None of the above can be claimed under the new tax regime. A total of 70 exemptions have been done away with in the new tax regime.
Steps to opt for your preferred Tax Regime:
Step 1: Understand what suits you best
If your taxable income is below 5 lakhs or above 15 lakhs, then tax rates are same in both; hence the older regime that allows exemptions is more suited
Step 2: Check the exemptions
Out of all the exemptions that have been removed, check how many are applicable for you and how much money you can save by opting for those. This will help you in the next step.
Step 3: Do the Math
Based on your net taxable income post exemptions/deductions, calculate total income tax under old as well as new regime.
Step 4: Go beyond the numbers
Apart from taxable income, your lifestyle, life stage, short- and long-term priorities along with financial goals are excellent parameters to decide what type of tax regime you should opt for. With inflation, rising consumerism and growing needs, it’s important to start saving early and spend smart.

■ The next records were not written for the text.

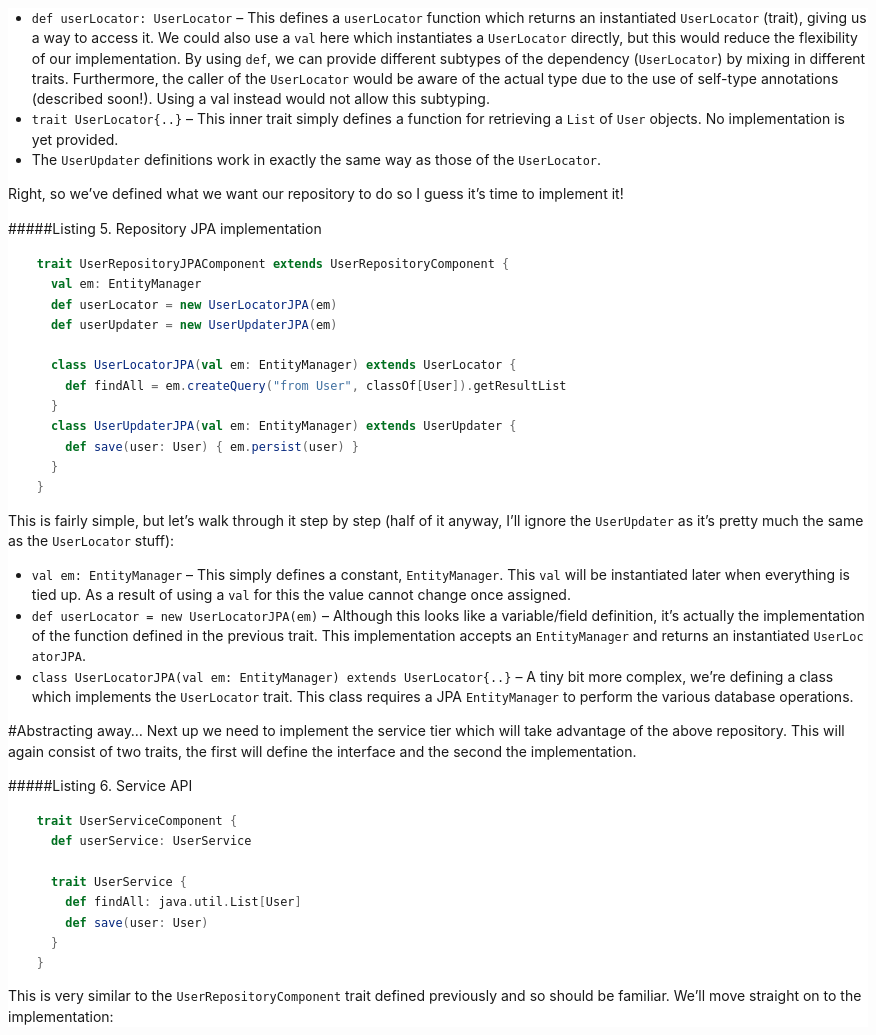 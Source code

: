 * ``def userLocator: UserLocator`` – This defines a ``userLocator`` function which returns an instantiated ``UserLocator`` (trait), giving us a way to access it. We could also use a ``val`` here which instantiates a ``UserLocator`` directly, but this would reduce the flexibility of our implementation. By using ``def``, we can provide different subtypes of the dependency (``UserLocator``) by mixing in different traits. Furthermore, the caller of the ``UserLocator`` would be aware of the actual type due to the use of self-type annotations (described soon!). Using a val instead would not allow this subtyping.
* ``trait UserLocator{..}`` – This inner trait simply defines a function for retrieving a ``List`` of ``User`` objects. No implementation is yet provided.
* The ``UserUpdater`` definitions work in exactly the same way as those of the ``UserLocator``.

Right, so we’ve defined what we want our repository to do so I guess it’s time to implement it!

#####Listing 5. Repository JPA implementation
```scala
    trait UserRepositoryJPAComponent extends UserRepositoryComponent {
      val em: EntityManager
      def userLocator = new UserLocatorJPA(em)
      def userUpdater = new UserUpdaterJPA(em)

      class UserLocatorJPA(val em: EntityManager) extends UserLocator {
        def findAll = em.createQuery("from User", classOf[User]).getResultList
      }
      class UserUpdaterJPA(val em: EntityManager) extends UserUpdater {
        def save(user: User) { em.persist(user) }
      }
    }
```
This is fairly simple, but let’s walk through it step by step (half of it anyway, I’ll ignore the ``UserUpdater`` as it’s pretty much the same as the ``UserLocator`` stuff):

* ``val em: EntityManager`` – This simply defines a constant, ``EntityManager``. This ``val`` will be instantiated later when everything is tied up. As a result of using a ``val`` for this the value cannot change once assigned.
* ``def userLocator = new UserLocatorJPA(em)`` – Although this looks like a variable/field definition, it’s actually the implementation of the function defined in the previous trait. This implementation accepts an ``EntityManager`` and returns an instantiated ``UserLocatorJPA``.
* ``class UserLocatorJPA(val em: EntityManager) extends UserLocator{..}`` – A tiny bit more complex, we’re defining a class which implements the ``UserLocator`` trait. This class requires a JPA ``EntityManager`` to perform the various database operations.

#Abstracting away…
Next up we need to implement the service tier which will take advantage of the above repository. This will again consist of two traits, the first will define the interface and the second the implementation.

#####Listing 6. Service API
```scala
    trait UserServiceComponent {
      def userService: UserService

      trait UserService {
        def findAll: java.util.List[User]
        def save(user: User)
      }
    }
```
This is very similar to the ``UserRepositoryComponent`` trait defined previously and so should be familiar. We’ll move straight on to the implementation:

The power of compounding has a great role to play in achieving your financial goals.
Step 5: Remember to plan well
It’s important to note that it is possible to change tax regimes every financial year, as both will exist simultaneously. First – time taxpayers may decide to choose the new tax regime as it’s simple to follow and translates to lower tax liability. However, in the long run, investments have financial benefits and taxpayers will want to go for the old regime as that will be more beneficial.
The current budget announcement has gone the extra mile to provide ample freedom of choice to each salaried individual. It’s best to understand every variable as you go along this checklist before making the switch. Freedom is yours, use it wisely.